Hyderabad C.A.
- Coach: Rajesh Yadav
- Captain: Arjun Yadav
- Ground(s): Rajiv Gandhi International Cricket Stadium, Hyderabad Gymkhana Ground, Hyderabad
- Ranji Trophy: Elite Group B (4th)
- Ranji One–Day Trophy: South Zone (6th)

= 2005–06 Hyderabad C.A. season =

The 2005–06 season is Hyderabad cricket team's 72nd competitive season.
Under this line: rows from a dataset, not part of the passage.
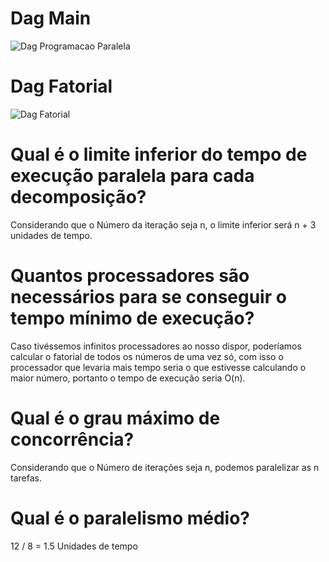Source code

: # Dag Main
![Dag Programacao Paralela](https://user-images.githubusercontent.com/74374381/197434474-9a6a86bb-4104-4fde-9a94-1f8ccd20726e.png)

# Dag Fatorial
![Dag Fatorial](https://user-images.githubusercontent.com/74374381/197434719-3f6be466-d3ad-42a0-a32f-a7c78ae9ec84.png)

# Qual é o limite inferior do tempo de execução paralela para cada decomposição?
Considerando que o Número da iteração seja n, o limite inferior será n + 3 unidades de tempo.   

# Quantos processadores são necessários para se conseguir o tempo mínimo de execução?

Caso tivéssemos infinitos processadores ao nosso dispor, poderíamos calcular o fatorial de todos os números de uma vez só, com isso o processador que levaria mais tempo seria o que estivesse calculando o maior número, portanto o tempo de execução seria O(n). 

# Qual é o grau máximo de concorrência?
Considerando que o Número de iterações seja n, podemos paralelizar as n tarefas.  

# Qual é o paralelismo médio?
12 / 8 = 1.5 Unidades de tempo
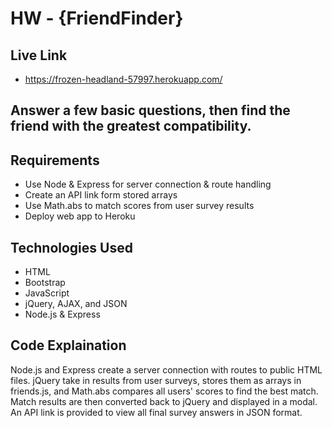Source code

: # HW - {FriendFinder}

## Live Link
 - https://frozen-headland-57997.herokuapp.com/

## Answer a few basic questions, then find the friend with the greatest compatibility.

## Requirements
- Use Node & Express for server connection & route handling
- Create an API link form stored arrays
- Use Math.abs to match scores from user survey results
- Deploy web app to Heroku

## Technologies Used
- HTML
- Bootstrap
- JavaScript
- jQuery, AJAX, and JSON
- Node.js & Express

## Code Explaination
Node.js and Express create a server connection with routes to public HTML files. jQuery take in results from user surveys, stores them as arrays in friends.js, and Math.abs compares all users' scores to find the best match. Match results are then converted back to jQuery and displayed in a modal. An API link is provided to view all final survey answers in JSON format.

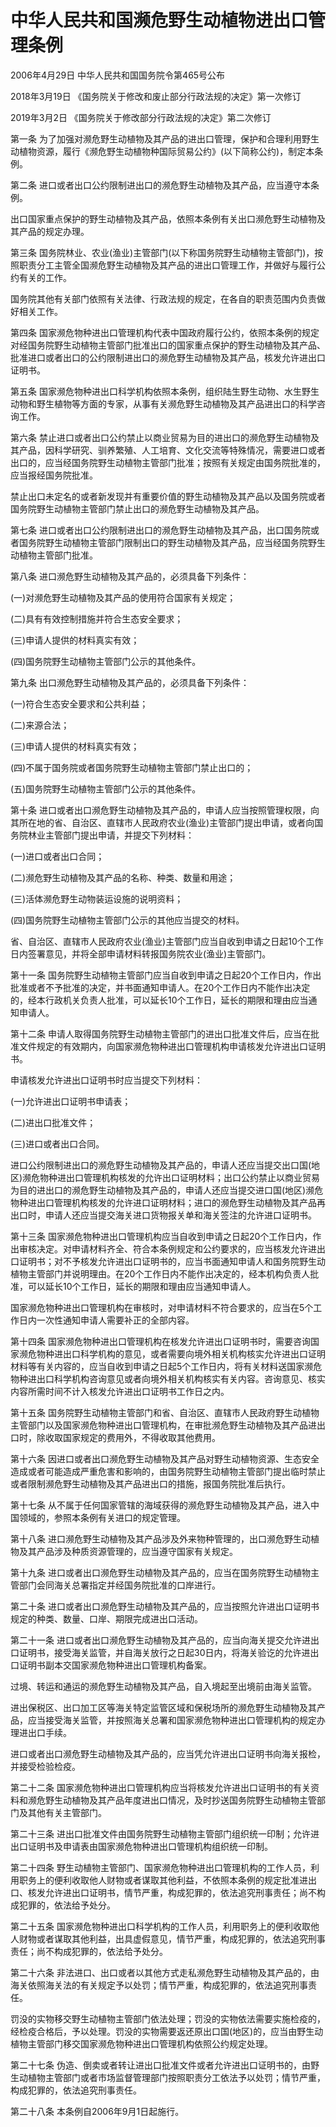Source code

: # 中华人民共和国濒危野生动植物进出口管理条例

2006年4月29日 中华人民共和国国务院令第465号公布

2018年3月19日 《国务院关于修改和废止部分行政法规的决定》第一次修订

2019年3月2日 《国务院关于修改部分行政法规的决定》第二次修订

<!-- INFO END -->

第一条 为了加强对濒危野生动植物及其产品的进出口管理，保护和合理利用野生动植物资源，履行《濒危野生动植物种国际贸易公约》(以下简称公约)，制定本条例。

第二条 进口或者出口公约限制进出口的濒危野生动植物及其产品，应当遵守本条例。

出口国家重点保护的野生动植物及其产品，依照本条例有关出口濒危野生动植物及其产品的规定办理。

第三条 国务院林业、农业(渔业)主管部门(以下称国务院野生动植物主管部门)，按照职责分工主管全国濒危野生动植物及其产品的进出口管理工作，并做好与履行公约有关的工作。

国务院其他有关部门依照有关法律、行政法规的规定，在各自的职责范围内负责做好相关工作。

第四条 国家濒危物种进出口管理机构代表中国政府履行公约，依照本条例的规定对经国务院野生动植物主管部门批准出口的国家重点保护的野生动植物及其产品、批准进口或者出口的公约限制进出口的濒危野生动植物及其产品，核发允许进出口证明书。

第五条 国家濒危物种进出口科学机构依照本条例，组织陆生野生动物、水生野生动物和野生植物等方面的专家，从事有关濒危野生动植物及其产品进出口的科学咨询工作。

第六条 禁止进口或者出口公约禁止以商业贸易为目的进出口的濒危野生动植物及其产品，因科学研究、驯养繁殖、人工培育、文化交流等特殊情况，需要进口或者出口的，应当经国务院野生动植物主管部门批准；按照有关规定由国务院批准的，应当报经国务院批准。

禁止出口未定名的或者新发现并有重要价值的野生动植物及其产品以及国务院或者国务院野生动植物主管部门禁止出口的濒危野生动植物及其产品。

第七条 进口或者出口公约限制进出口的濒危野生动植物及其产品，出口国务院或者国务院野生动植物主管部门限制出口的野生动植物及其产品，应当经国务院野生动植物主管部门批准。

第八条 进口濒危野生动植物及其产品的，必须具备下列条件：

(一)对濒危野生动植物及其产品的使用符合国家有关规定；

(二)具有有效控制措施并符合生态安全要求；

(三)申请人提供的材料真实有效；

(四)国务院野生动植物主管部门公示的其他条件。

第九条 出口濒危野生动植物及其产品的，必须具备下列条件：

(一)符合生态安全要求和公共利益；

(二)来源合法；

(三)申请人提供的材料真实有效；

(四)不属于国务院或者国务院野生动植物主管部门禁止出口的；

(五)国务院野生动植物主管部门公示的其他条件。

第十条 进口或者出口濒危野生动植物及其产品的，申请人应当按照管理权限，向其所在地的省、自治区、直辖市人民政府农业(渔业)主管部门提出申请，或者向国务院林业主管部门提出申请，并提交下列材料：

(一)进口或者出口合同；

(二)濒危野生动植物及其产品的名称、种类、数量和用途；

(三)活体濒危野生动物装运设施的说明资料；

(四)国务院野生动植物主管部门公示的其他应当提交的材料。

省、自治区、直辖市人民政府农业(渔业)主管部门应当自收到申请之日起10个工作日内签署意见，并将全部申请材料转报国务院农业(渔业)主管部门。

第十一条 国务院野生动植物主管部门应当自收到申请之日起20个工作日内，作出批准或者不予批准的决定，并书面通知申请人。在20个工作日内不能作出决定的，经本行政机关负责人批准，可以延长10个工作日，延长的期限和理由应当通知申请人。

第十二条 申请人取得国务院野生动植物主管部门的进出口批准文件后，应当在批准文件规定的有效期内，向国家濒危物种进出口管理机构申请核发允许进出口证明书。

申请核发允许进出口证明书时应当提交下列材料：

(一)允许进出口证明书申请表；

(二)进出口批准文件；

(三)进口或者出口合同。

进口公约限制进出口的濒危野生动植物及其产品的，申请人还应当提交出口国(地区)濒危物种进出口管理机构核发的允许出口证明材料；出口公约禁止以商业贸易为目的进出口的濒危野生动植物及其产品的，申请人还应当提交进口国(地区)濒危物种进出口管理机构核发的允许进口证明材料；进口的濒危野生动植物及其产品再出口时，申请人还应当提交海关进口货物报关单和海关签注的允许进口证明书。

第十三条 国家濒危物种进出口管理机构应当自收到申请之日起20个工作日内，作出审核决定。对申请材料齐全、符合本条例规定和公约要求的，应当核发允许进出口证明书；对不予核发允许进出口证明书的，应当书面通知申请人和国务院野生动植物主管部门并说明理由。在20个工作日内不能作出决定的，经本机构负责人批准，可以延长10个工作日，延长的期限和理由应当通知申请人。

国家濒危物种进出口管理机构在审核时，对申请材料不符合要求的，应当在5个工作日内一次性通知申请人需要补正的全部内容。

第十四条 国家濒危物种进出口管理机构在核发允许进出口证明书时，需要咨询国家濒危物种进出口科学机构的意见，或者需要向境外相关机构核实允许进出口证明材料等有关内容的，应当自收到申请之日起5个工作日内，将有关材料送国家濒危物种进出口科学机构咨询意见或者向境外相关机构核实有关内容。咨询意见、核实内容所需时间不计入核发允许进出口证明书工作日之内。

第十五条 国务院野生动植物主管部门和省、自治区、直辖市人民政府野生动植物主管部门以及国家濒危物种进出口管理机构，在审批濒危野生动植物及其产品进出口时，除收取国家规定的费用外，不得收取其他费用。

第十六条 因进口或者出口濒危野生动植物及其产品对野生动植物资源、生态安全造成或者可能造成严重危害和影响的，由国务院野生动植物主管部门提出临时禁止或者限制濒危野生动植物及其产品进出口的措施，报国务院批准后执行。

第十七条 从不属于任何国家管辖的海域获得的濒危野生动植物及其产品，进入中国领域的，参照本条例有关进口的规定管理。

第十八条 进口濒危野生动植物及其产品涉及外来物种管理的，出口濒危野生动植物及其产品涉及种质资源管理的，应当遵守国家有关规定。

第十九条 进口或者出口濒危野生动植物及其产品的，应当在国务院野生动植物主管部门会同海关总署指定并经国务院批准的口岸进行。

第二十条 进口或者出口濒危野生动植物及其产品的，应当按照允许进出口证明书规定的种类、数量、口岸、期限完成进出口活动。

第二十一条 进口或者出口濒危野生动植物及其产品的，应当向海关提交允许进出口证明书，接受海关监管，并自海关放行之日起30日内，将海关验讫的允许进出口证明书副本交国家濒危物种进出口管理机构备案。

过境、转运和通运的濒危野生动植物及其产品，自入境起至出境前由海关监管。

进出保税区、出口加工区等海关特定监管区域和保税场所的濒危野生动植物及其产品，应当接受海关监管，并按照海关总署和国家濒危物种进出口管理机构的规定办理进出口手续。

进口或者出口濒危野生动植物及其产品的，应当凭允许进出口证明书向海关报检，并接受检验检疫。

第二十二条 国家濒危物种进出口管理机构应当将核发允许进出口证明书的有关资料和濒危野生动植物及其产品年度进出口情况，及时抄送国务院野生动植物主管部门及其他有关主管部门。

第二十三条 进出口批准文件由国务院野生动植物主管部门组织统一印制；允许进出口证明书及申请表由国家濒危物种进出口管理机构组织统一印制。

第二十四条 野生动植物主管部门、国家濒危物种进出口管理机构的工作人员，利用职务上的便利收取他人财物或者谋取其他利益，不依照本条例的规定批准进出口、核发允许进出口证明书，情节严重，构成犯罪的，依法追究刑事责任；尚不构成犯罪的，依法给予处分。

第二十五条 国家濒危物种进出口科学机构的工作人员，利用职务上的便利收取他人财物或者谋取其他利益，出具虚假意见，情节严重，构成犯罪的，依法追究刑事责任；尚不构成犯罪的，依法给予处分。

第二十六条 非法进口、出口或者以其他方式走私濒危野生动植物及其产品的，由海关依照海关法的有关规定予以处罚；情节严重，构成犯罪的，依法追究刑事责任。

罚没的实物移交野生动植物主管部门依法处理；罚没的实物依法需要实施检疫的，经检疫合格后，予以处理。罚没的实物需要返还原出口国(地区)的，应当由野生动植物主管部门移交国家濒危物种进出口管理机构依照公约规定处理。

第二十七条 伪造、倒卖或者转让进出口批准文件或者允许进出口证明书的，由野生动植物主管部门或者市场监督管理部门按照职责分工依法予以处罚；情节严重，构成犯罪的，依法追究刑事责任。

第二十八条 本条例自2006年9月1日起施行。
The Hyderabad cricket team is senior men's domestic cricket team based in the city of Hyderabad, India, run by the Hyderabad Cricket Association. They represent the region of Telangana in the state of Andhra Pradesh in domestic competitions.

==Competition overview==

| Category | Competition | Format | First match | Last match | Final position | Pld | W | L | D / T / NR | Win % |
|---|---|---|---|---|---|---|---|---|---|---|
| Senior men's | Ranji Trophy | First-class cricket | 1 December 2005 | 10 January 2006 | Elite Group Stage | 6 | 1 | 3 | 2 | 16.66% |
| Senior men's | Ranji One–Day Trophy | List A cricket | 10 February 2006 | 16 February 2006 | Zonal Stage | 5 | 0 | 5 | 0 | 0% |

==Squads==
- Head coach: Rajesh Yadav

| Ranji Trophy | Ranji One–Day Trophy |
|---|---|
| Arjun Yadav (c); Daniel Manohar; Shashank Nag; Anirudh Singh; Devishetty Vinay Kumar; Abhinav Kumar; Ibrahim Khaleel (wk); Pragyan Ojha; Inder Shekar Reddy; Kaushik Reddy; Pagadala Niranjan; Amol Shinde; Anoop Pai; Alfred Absolem; V. V. S. Laxman; Narender Pal Singh; | Arjun Yadav (c); Alfred Absolem; Anirudh Singh; Anoop Pai; Mungala Arjun; Kaushik Reddy; Ibrahim Khaleel (wk); Narender Pal Singh; Pagadala Niranjan; Pragyan Ojha; Inder Shekar Reddy; Shashank Nag; Amol Shinde; Syed Quadri; Devishetty Vinay Kumar; |

Rayudu and Suman moved from the Hyderabad to the Andhra ahead of the 2005–06 season.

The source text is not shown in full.